Your swiping fun doesn’t have to stop at your email inbox. You can do the same thing with social media, pay-per-click (PPC ads), display creative, videos, and more. You might find a transparent video overview of a product or service that you love like the one for Dollar Shave Club. Or you might find yourself scanning your Facebook newsfeed over breakfast where you become enamored with the fun voice and engagement of a brand like Old Spice. For social, PPC, and display, a simple screenshot can be a quick-and-easy way to swipe. For videos and other forms of content, copying a link is an effective means of leaving yourself a trail back to the idea you like.

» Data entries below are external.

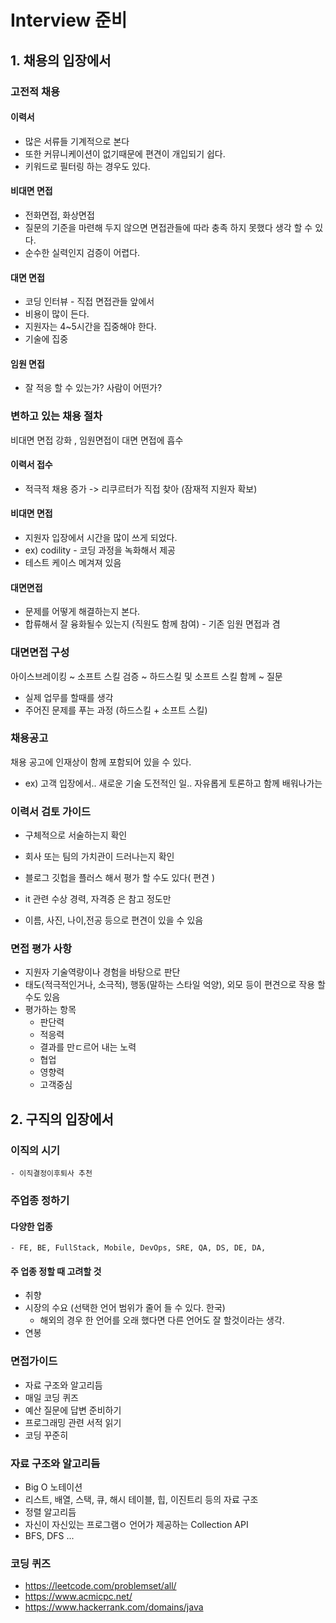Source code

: # Interview 준비

## 1. 채용의 입장에서

### 고전적 채용

#### 이력서

- 많은 서류들 기계적으로 본다
- 또한 커뮤니케이션이 없기때문에 편견이 개입되기 쉽다.
- 키워드로 필터링 하는 경우도 있다.

#### 비대면 면접

- 전화면접, 화상면접
- 질문의 기준을 마련해 두지 않으면 면접관들에 따라 충족 하지 못했다 생각 할 수 있다.
- 순수한 실력인지 검증이 어렵다.

#### 대면 면접

- 코딩 인터뷰 - 직접 면접관들 앞에서
- 비용이 많이 든다.
- 지원자는 4~5시간을 집중해야 한다. 
- 기술에 집중

#### 임원 면접

- 잘 적응 할 수 있는가? 사람이 어떤가?



### 변하고 있는 채용 절차

비대면 면접 강화 , 임원면접이 대면 면접에 흡수

#### 이력서 접수

- 적극적 채용 증가 -> 리쿠르터가 직접 찾아 (잠재적 지원자 확보)

#### 비대면 면접

- 지원자 입장에서 시간을 많이 쓰게 되었다.
- ex) codility - 코딩 과정을 녹화해서 제공
- 테스트 케이스 메겨져 있음

#### 대면면접

- 문제를 어떻게 해결하는지 본다.
- 합류해서 잘 융화될수 있는지 (직원도 함께 참여) - 기존 임원 면접과 겸



### 대면면접 구성

아이스브레이킹 ~ 소프트 스킬 검증 ~ 하드스킬 및 소프트 스킬 함께 ~ 질문

- 실제 업무를 할때를 생각
- 주어진 문제를 푸는 과정 (하드스킬 + 소프트 스킬)



### 채용공고

채용 공고에 인재상이 함께 포함되어 있을 수 있다.

- ex) 고객 입장에서.. 새로운 기술 도전적인 일.. 자유롭게 토론하고 함께 배워나가는



### 이력서 검토 가이드

- 구체적으로 서술하는지 확인
- 회사 또는 팀의 가치관이 드러나는지 확인

- 블로그 깃헙을 플러스 해서 평가 할 수도 있다( 편견 )
- it 관련 수상 경력, 자격증 은 참고 정도만
- 이름, 사진, 나이,전공 등으로 편견이 있을 수 있음



### 면접 평가 사항

- 지원자 기술역량이나 경험을 바탕으로 판단
- 태도(적극적인거나, 소극적), 행동(말하는 스타일 억양), 외모 등이 편견으로 작용 할 수도 있음
- 평가하는 항목
  - 판단력
  - 적응력
  - 결과를 만ㄷ르어 내는 노력
  - 협업
  - 영향력
  - 고객중심



## 2. 구직의 입장에서 

### 이직의 시기

	- 이직결정이후퇴사 추천

### 주업종 정하기

#### 다양한 업종

	- FE, BE, FullStack, Mobile, DevOps, SRE, QA, DS, DE, DA, 

#### 주 업종 정할 때 고려할 것

- 취향
- 시장의 수요 (선택한 언어 범위가 줄어 들 수 있다. 한국)
  - 해외의 경우 한 언어를 오래 했다면 다른 언어도 잘 할것이라는 생각.
- 연봉 

### 면접가이드

- 자료 구조와 알고리듬
- 매일 코딩 퀴즈
- 예산 질문에 답변 준비하기
- 프로그래밍 관련 서적 읽기
- 코딩 꾸준히

### 자료 구조와 알고리듬

- Big O 노테이션
- 리스트, 배열, 스택, 큐, 해시 테이블, 힙, 이진트리 등의 자료 구조
- 정렬 알고리듬
- 자신이 자신있는 프로그램ㅇ 언어가 제공하는 Collection API
- BFS, DFS ...

### 코딩 퀴즈

- https://leetcode.com/problemset/all/
- https://www.acmicpc.net/
- https://www.hackerrank.com/domains/java

​	

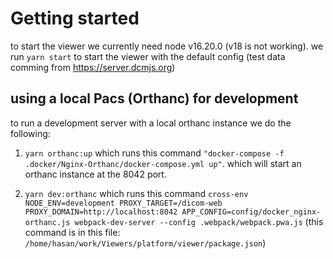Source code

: # Getting started

to start the viewer we currently need node v16.20.0 (v18 is not working). we run
`yarn start` to start the viewer with the default config (test data comming from
https://server.dcmjs.org)

## using a local Pacs (Orthanc) for development

to run a development server with a local orthanc instance we do the following:

1.  `yarn orthanc:up` which runs this command
    `"docker-compose -f .docker/Nginx-Orthanc/docker-compose.yml up"`. which
    will start an orthanc instance at the 8042 port.

2.  `yarn dev:orthanc` which runs this command
    `cross-env NODE_ENV=development PROXY_TARGET=/dicom-web PROXY_DOMAIN=http://localhost:8042 APP_CONFIG=config/docker_nginx-orthanc.js webpack-dev-server --config .webpack/webpack.pwa.js`
    (this command is in this file:
    `/home/hasan/work/Viewers/platform/viewer/package.json`)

Storing Swiped Ideas for Future Use

With the digital “swiping” covered, let’s focus on how we “file” these ideas. A collection of screenshots and links is only as good as your mechanism for storing and organizing these ideas for future use. While a digital file on your desktop is a start, this has the same organizational challenges of the manilla folder in the physical world, quickly becoming overrun with samples haphazardly added.

One way around this, is starting a Google Doc where you can embed the images and add headings to sort screenshots and links by type — great content, fun Facebook engagement, good AdWords copy. This Google Doc also has the added benefit of being shareable with other team members. Google’s Drive app adds enhanced mobile capability to your swipe file as well.

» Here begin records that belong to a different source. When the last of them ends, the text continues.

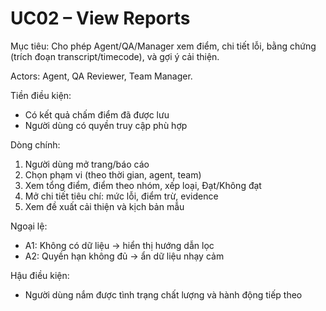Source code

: # UC02 – View Reports

Mục tiêu: Cho phép Agent/QA/Manager xem điểm, chi tiết lỗi, bằng chứng (trích đoạn transcript/timecode), và gợi ý cải thiện.

Actors: Agent, QA Reviewer, Team Manager.

Tiền điều kiện:
- Có kết quả chấm điểm đã được lưu
- Người dùng có quyền truy cập phù hợp

Dòng chính:
1) Người dùng mở trang/báo cáo
2) Chọn phạm vi (theo thời gian, agent, team)
3) Xem tổng điểm, điểm theo nhóm, xếp loại, Đạt/Không đạt
4) Mở chi tiết tiêu chí: mức lỗi, điểm trừ, evidence
5) Xem đề xuất cải thiện và kịch bản mẫu

Ngoại lệ:
- A1: Không có dữ liệu → hiển thị hướng dẫn lọc
- A2: Quyền hạn không đủ → ẩn dữ liệu nhạy cảm

Hậu điều kiện:
- Người dùng nắm được tình trạng chất lượng và hành động tiếp theo

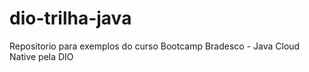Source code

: # dio-trilha-java
Repositorio para exemplos do curso Bootcamp Bradesco - Java Cloud Native pela DIO
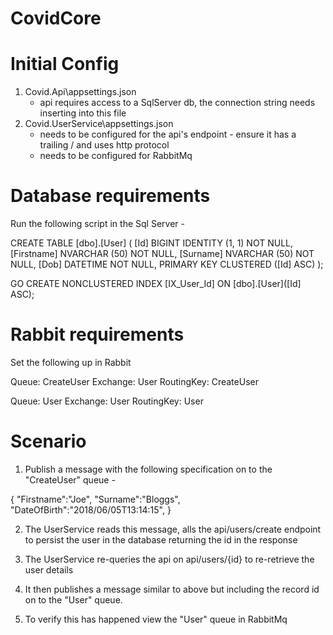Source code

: # CovidCore

# Initial Config
1. Covid.Api\appsettings.json 
	- api requires access to a SqlServer db, the connection string needs inserting into this file
2. Covid.UserService\appsettings.json 
	- needs to be configured for the api's endpoint - ensure it has a trailing / and uses http protocol
	- needs to be configured for RabbitMq

# Database requirements

Run the following script in the Sql Server -

CREATE TABLE [dbo].[User] (
    [Id]        BIGINT        IDENTITY (1, 1) NOT NULL,
    [Firstname] NVARCHAR (50) NOT NULL,
    [Surname]   NVARCHAR (50) NOT NULL,
    [Dob]       DATETIME      NOT NULL,
    PRIMARY KEY CLUSTERED ([Id] ASC)
);


GO
CREATE NONCLUSTERED INDEX [IX_User_Id]
    ON [dbo].[User]([Id] ASC);

# Rabbit requirements

Set the following up in Rabbit

Queue: CreateUser
Exchange: User
RoutingKey: CreateUser

Queue: User
Exchange: User
RoutingKey: User

# Scenario

1. Publish a message with the following specification on to the "CreateUser" queue -

{
"Firstname":"Joe",
"Surname":"Bloggs",
"DateOfBirth":"2018/06/05T13:14:15",
}

2. The UserService reads this message, alls the api/users/create endpoint to persist the user in the database returning the id in the response

3. The UserService re-queries the api on api/users/{id} to re-retrieve the user details

4. It then publishes a message similar to above but including the record id on to the "User" queue.

5. To verify this has happened view the "User" queue in RabbitMq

Another digital swipe file system you might like is using Evernote. In addition to the capabilities noted above you also have an added hierarchical level of creating notebooks for various channels — Facebook ideas, Twitter ideas, email ideas, and so forth — with individual notes inside these notebooks detailing Facebook ad ideas, Facebook cover art ideas, Facebook fan engagement ideas, and more.

As a speaker and educator, my presentations often become swipe files of ideas that I share with others. One could argue that Slideshare has become a useful mechanism for storing and sharing examples of cool ideas with other marketers.

To Swipe or Not to Swipe

For many marketers that is the question. While the channels we use today to build brands are dramatically different from those of the past, there are still many strategies and tactics from traditional channels such as direct mail that can help us achieve success.

What do you think? Are you keeping a swipe file of digital ideas that you like?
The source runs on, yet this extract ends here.